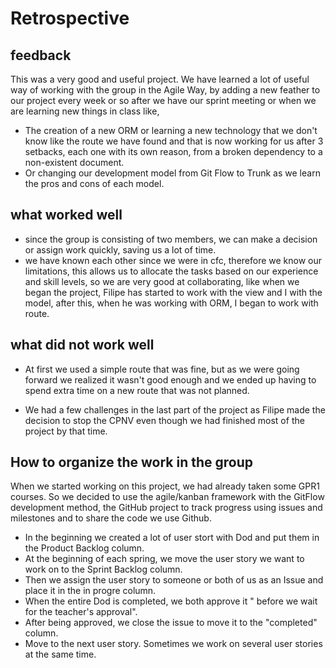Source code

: 

# Retrospective

## feedback

This was a very good and useful project. We have learned a lot of useful way of working with the group in the Agile Way, by adding a new feather to our project every week or so after we have our sprint meeting or when we are learning new things in class like,
- The creation of a new ORM or learning a new technology that we don't know like the route we have found and that is now working for us after 3 setbacks, each one with its own reason, from a broken dependency to a non-existent document.
- Or changing our development model from Git Flow to Trunk as we learn the pros and cons of each model.

## what worked well

- since the group is consisting of two members, we can make a decision or assign work quickly, saving us a lot of time.
- we have known each other since we were in cfc, therefore we know our limitations, this allows us to allocate the tasks based on our experience and skill levels, so we are very good at collaborating, like when we began the project, Filipe has started to work with the view and I with the model, after this, when he was working with ORM, I began to work with route.

## what did not work well

- At first we used a simple route that was fine, but as we were going forward we realized it wasn't good enough and we ended up having to spend extra time on a new route that was not planned.

- We had a few challenges in the last part of the project as Filipe made the decision to stop the CPNV even though we had finished most of the project by that time.


## How to organize the work in the group

When we started working on this project, we had already taken some GPR1 courses. So we decided to use the agile/kanban framework with the GitFlow development method, the GitHub project to track progress using issues and milestones and to share the code we use Github.

- In the beginning we created a lot of user stort with Dod and put them in the Product Backlog column.
- At the beginning of each spring, we move the user story we want to work on to the Sprint Backlog column.
- Then we assign the user story to someone or both of us as an Issue and place it in the in progre column.
- When the entire Dod is completed, we both approve it " before we wait for the teacher's approval".
- After being approved, we close the issue to move it to the "completed" column.
- Move to the next user story. Sometimes we work on several user stories at the same time.


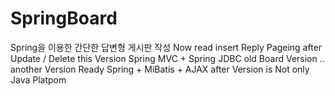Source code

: # SpringBoard
Spring을 이용한 간단한 답변형 게시판 작성
Now read insert Reply Pageing 
after Update / Delete
this Version Spring MVC + Spring JDBC old Board Version .. 
another Version Ready Spring + MiBatis + AJAX 
after Version is Not only Java Platpom

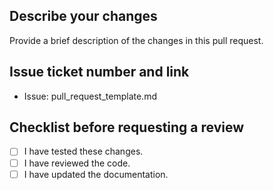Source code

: ## Describe your changes
Provide a brief description of the changes in this pull request.

## Issue ticket number and link
- Issue: pull_request_template.md

## Checklist before requesting a review
- [ ] I have tested these changes.
- [ ] I have reviewed the code.
- [ ] I have updated the documentation.
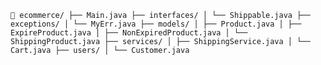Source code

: <pre> <code>
📁 ecommerce/ ├── Main.java ├── interfaces/ │ └── Shippable.java ├── exceptions/ │ └── MyErr.java ├── models/ │ ├── Product.java │ ├── ExpireProduct.java │ ├── NonExpiredProduct.java │ └── ShippingProduct.java ├── services/ │ ├── ShippingService.java │ └── Cart.java ├── users/ │ └── Customer.java 
</code> </pre>
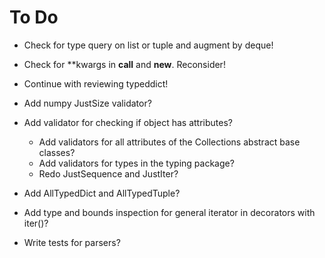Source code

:# To Do
- Check for type query on list or tuple and augment by deque!
- Check for **kwargs in __call__ and __new__. Reconsider!
- Continue with reviewing typeddict!


- Add numpy JustSize validator?
- Add validator for checking if object has attributes?
  - Add validators for all attributes of the Collections abstract base classes?
  - Add validators for types in the typing package?
  - Redo JustSequence and JustIter?
- Add AllTypedDict and AllTypedTuple?
- Add type and bounds inspection for general iterator in decorators with iter()?
- Write tests for parsers?
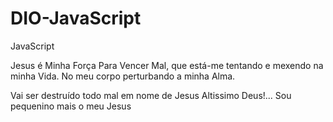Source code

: # DIO-JavaScript
 JavaScript

 Jesus é Minha Força Para Vencer Mal, que está-me tentando e mexendo na minha Vida.
 No meu corpo perturbando a minha Alma.

 Vai ser destruído todo mal em nome de Jesus Altissimo Deus!...
 Sou pequenino mais o meu Jesus
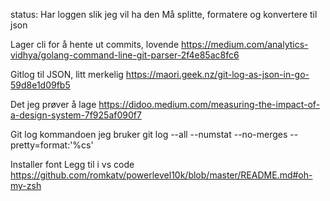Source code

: status:
Har loggen slik jeg vil ha den
Må splitte, formatere og konvertere til json

Lager cli for å hente ut commits, lovende
https://medium.com/analytics-vidhya/golang-command-line-git-parser-2f4e85ac8fc6

Gitlog til JSON, litt merkelig
https://maori.geek.nz/git-log-as-json-in-go-59d8e1d09fb5

Det jeg prøver å lage
https://didoo.medium.com/measuring-the-impact-of-a-design-system-7f925af090f7


Git log kommandoen jeg bruker
git log --all --numstat --no-merges --pretty=format:'%cs'


Installer font
Legg til i vs code
https://github.com/romkatv/powerlevel10k/blob/master/README.md#oh-my-zsh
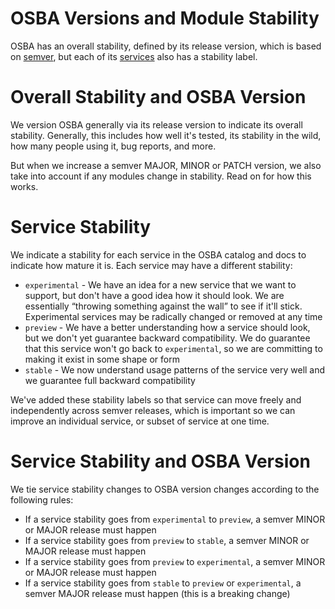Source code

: # OSBA Versions and Module Stability

OSBA has an overall stability, defined by its release version, which is
based on [semver](https://semver.org/), but each of its
[services](/README.md#supported-services) also has a stability label.

# Overall Stability and OSBA Version

We version OSBA generally via its release version to indicate its overall
stability. Generally, this includes how well it's tested, its stability in the wild,
how many people using it, bug reports, and more.

But when we increase a semver MAJOR, MINOR or PATCH version, we also take into
account if any modules change in stability. Read on for how this works.

# Service Stability

We indicate a stability for each service in the OSBA catalog and docs to
indicate how mature it is. Each service may have a different stability:

* `experimental` - We have an idea for a new service that we want to support,
  but don't have a good idea how it should look. We are essentially
  “throwing something against the wall” to see if it'll stick. Experimental
  services may be radically changed or removed at any time
* `preview` - We have a better understanding how a service should look, but we
  don't yet guarantee backward compatibility. We do guarantee that this service
  won't go back to `experimental`, so we are committing to making it exist in
  some shape or form
* `stable` - We now understand usage patterns of the service very well and we
  guarantee full backward compatibility

We've added these stability labels so that service can move freely and
independently across semver releases, which is important so we can improve
an individual service, or subset of service at one time.

# Service Stability and OSBA Version

We tie service stability changes to OSBA version changes according to the
following rules:

* If a service stability goes from `experimental` to `preview`, a semver MINOR
  or MAJOR release must happen
* If a service stability goes from `preview` to `stable`, a semver MINOR
  or MAJOR release must happen
* If a service stability goes from `preview` to `experimental`, a semver
  MINOR or MAJOR release must happen
* If a service stability goes from `stable` to `preview` or `experimental`,
  a semver MAJOR release must happen (this is a breaking change)
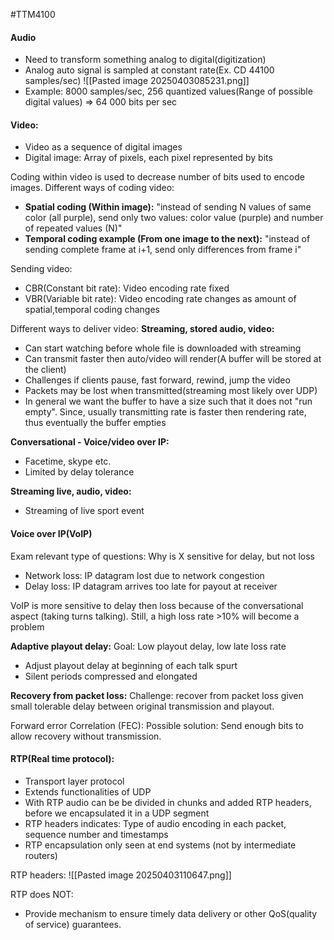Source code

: #TTM4100 

#### Audio 
- Need to transform something analog to digital(digitization)
- Analog auto signal is sampled at constant rate(Ex. CD 44100 samples/sec) ![[Pasted image 20250403085231.png]]
- Example: 8000 samples/sec, 256 quantized values(Range of possible digital values) => 64 000 bits per sec  

#### Video:
- Video as a sequence of digital images 
- Digital image: Array of pixels, each pixel represented by bits 

Coding within video is used to decrease number of bits used to encode images. Different ways of coding video:
- **Spatial coding (Within image):** "instead of sending N values of same color (all purple), send only two values: color value (purple) and number of repeated values (N)"
- **Temporal coding example (From one image to the next):** "instead of sending complete frame at i+1, send only differences from frame i"

Sending video:
- CBR(Constant bit rate): Video encoding rate fixed 
- VBR(Variable bit rate): Video encoding rate changes as amount of spatial,temporal coding changes 

Different ways to deliver video:
**Streaming, stored audio, video:** 
- Can start watching before whole file is downloaded with streaming 
- Can transmit faster then auto/video will render(A buffer will be stored at the client)
- Challenges if clients pause, fast forward, rewind, jump the video 
- Packets may be lost when transmitted(streaming most likely over UDP)
- In general we want the buffer to have a size such that it does not "run empty". Since, usually transmitting rate is faster then rendering rate, thus eventually the buffer empties 

**Conversational -  Voice/video over IP:**
- Facetime, skype etc.
- Limited by delay tolerance 

**Streaming live, audio, video:**
- Streaming of live sport event 

#### Voice over IP(VoIP)
Exam relevant type of questions: Why is X sensitive for delay, but not loss

- Network loss: IP datagram lost due to network congestion 
- Delay loss: IP datagram arrives too late for payout at receiver 

VoIP is more sensitive to delay then loss because of the conversational aspect (taking turns talking). Still, a high loss rate >10% will become a problem 


**Adaptive playout delay:**
Goal: Low playout delay, low late loss rate 
- Adjust playout delay at beginning of each talk spurt 
- Silent periods compressed and elongated 

**Recovery from packet loss:**
Challenge: recover from packet loss given small tolerable delay between original transmission and playout.

Forward error Correlation (FEC):
Possible solution: Send enough bits to allow recovery without transmission. 

#### RTP(Real time protocol):
- Transport layer protocol 
- Extends functionalities of UDP 
- With RTP audio can be be divided in chunks and added RTP headers, before we encapsulated it in a UDP segment    
- RTP headers indicates: Type of audio encoding in each packet, sequence number and timestamps 
- RTP encapsulation only seen at end systems (not by intermediate routers)

RTP headers:
![[Pasted image 20250403110647.png]]


RTP does NOT:
- Provide mechanism to ensure timely data delivery or other QoS(quality of service) guarantees.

_ _ _ _ _

Go over the listing above and copy out each line that includes "images".

▸ **RESPONSE BELOW**:
- Video as a sequence of digital images 
Coding within video is used to decrease number of bits used to encode images. Different ways of coding video:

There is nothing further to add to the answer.